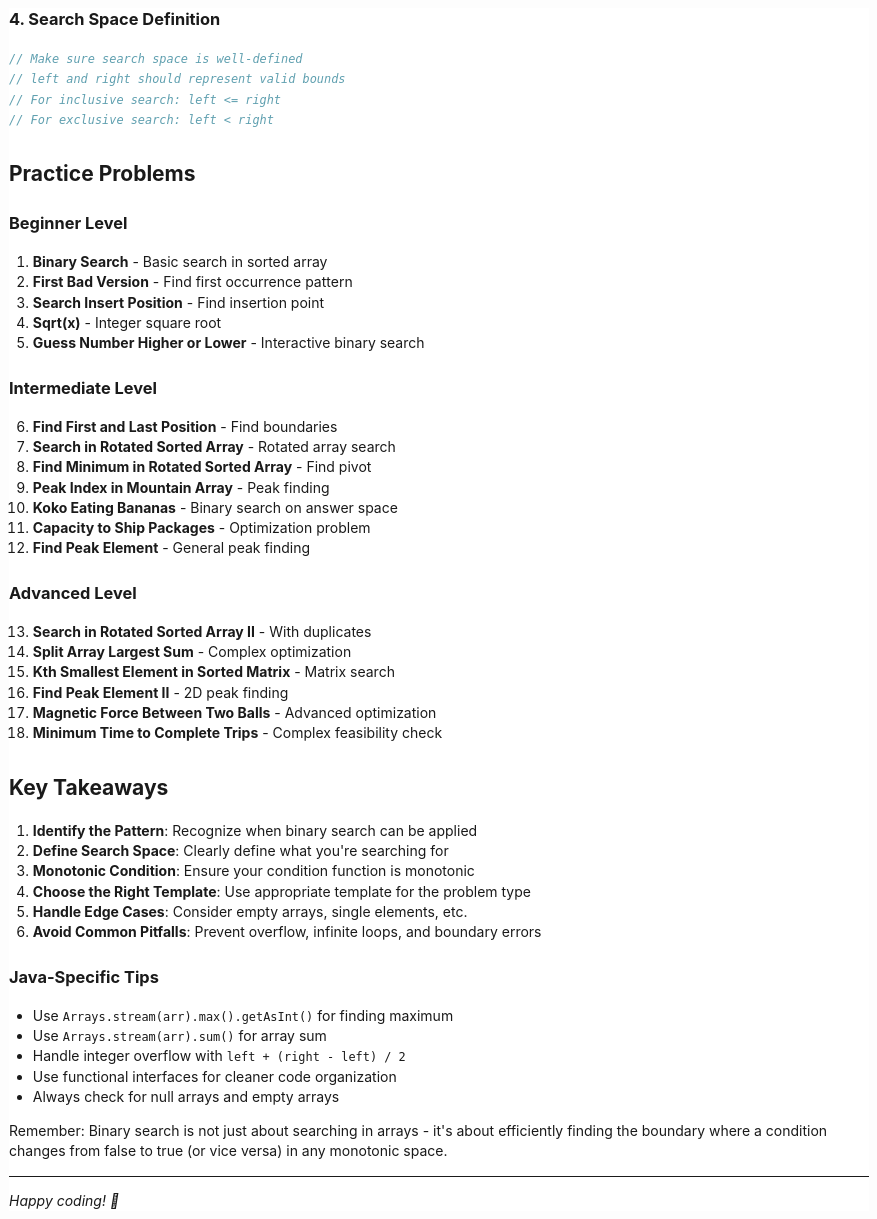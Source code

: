 ### 4. Search Space Definition
```java
// Make sure search space is well-defined
// left and right should represent valid bounds
// For inclusive search: left <= right
// For exclusive search: left < right
```

## Practice Problems

### Beginner Level
1. **Binary Search** - Basic search in sorted array
2. **First Bad Version** - Find first occurrence pattern
3. **Search Insert Position** - Find insertion point
4. **Sqrt(x)** - Integer square root
5. **Guess Number Higher or Lower** - Interactive binary search

### Intermediate Level
6. **Find First and Last Position** - Find boundaries
7. **Search in Rotated Sorted Array** - Rotated array search
8. **Find Minimum in Rotated Sorted Array** - Find pivot
9. **Peak Index in Mountain Array** - Peak finding
10. **Koko Eating Bananas** - Binary search on answer space
11. **Capacity to Ship Packages** - Optimization problem
12. **Find Peak Element** - General peak finding

### Advanced Level
13. **Search in Rotated Sorted Array II** - With duplicates
14. **Split Array Largest Sum** - Complex optimization
15. **Kth Smallest Element in Sorted Matrix** - Matrix search
16. **Find Peak Element II** - 2D peak finding
17. **Magnetic Force Between Two Balls** - Advanced optimization
18. **Minimum Time to Complete Trips** - Complex feasibility check

## Key Takeaways

1. **Identify the Pattern**: Recognize when binary search can be applied
2. **Define Search Space**: Clearly define what you're searching for
3. **Monotonic Condition**: Ensure your condition function is monotonic
4. **Choose the Right Template**: Use appropriate template for the problem type
5. **Handle Edge Cases**: Consider empty arrays, single elements, etc.
6. **Avoid Common Pitfalls**: Prevent overflow, infinite loops, and boundary errors

### Java-Specific Tips
- Use `Arrays.stream(arr).max().getAsInt()` for finding maximum
- Use `Arrays.stream(arr).sum()` for array sum
- Handle integer overflow with `left + (right - left) / 2`
- Use functional interfaces for cleaner code organization
- Always check for null arrays and empty arrays

Remember: Binary search is not just about searching in arrays - it's about efficiently finding the boundary where a condition changes from false to true (or vice versa) in any monotonic space.

---

*Happy coding! 🚀*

....

**Exercise instructions**
How many lines of these entries hold the string "Minimum"? Answer with the number alone.

**Answer**
2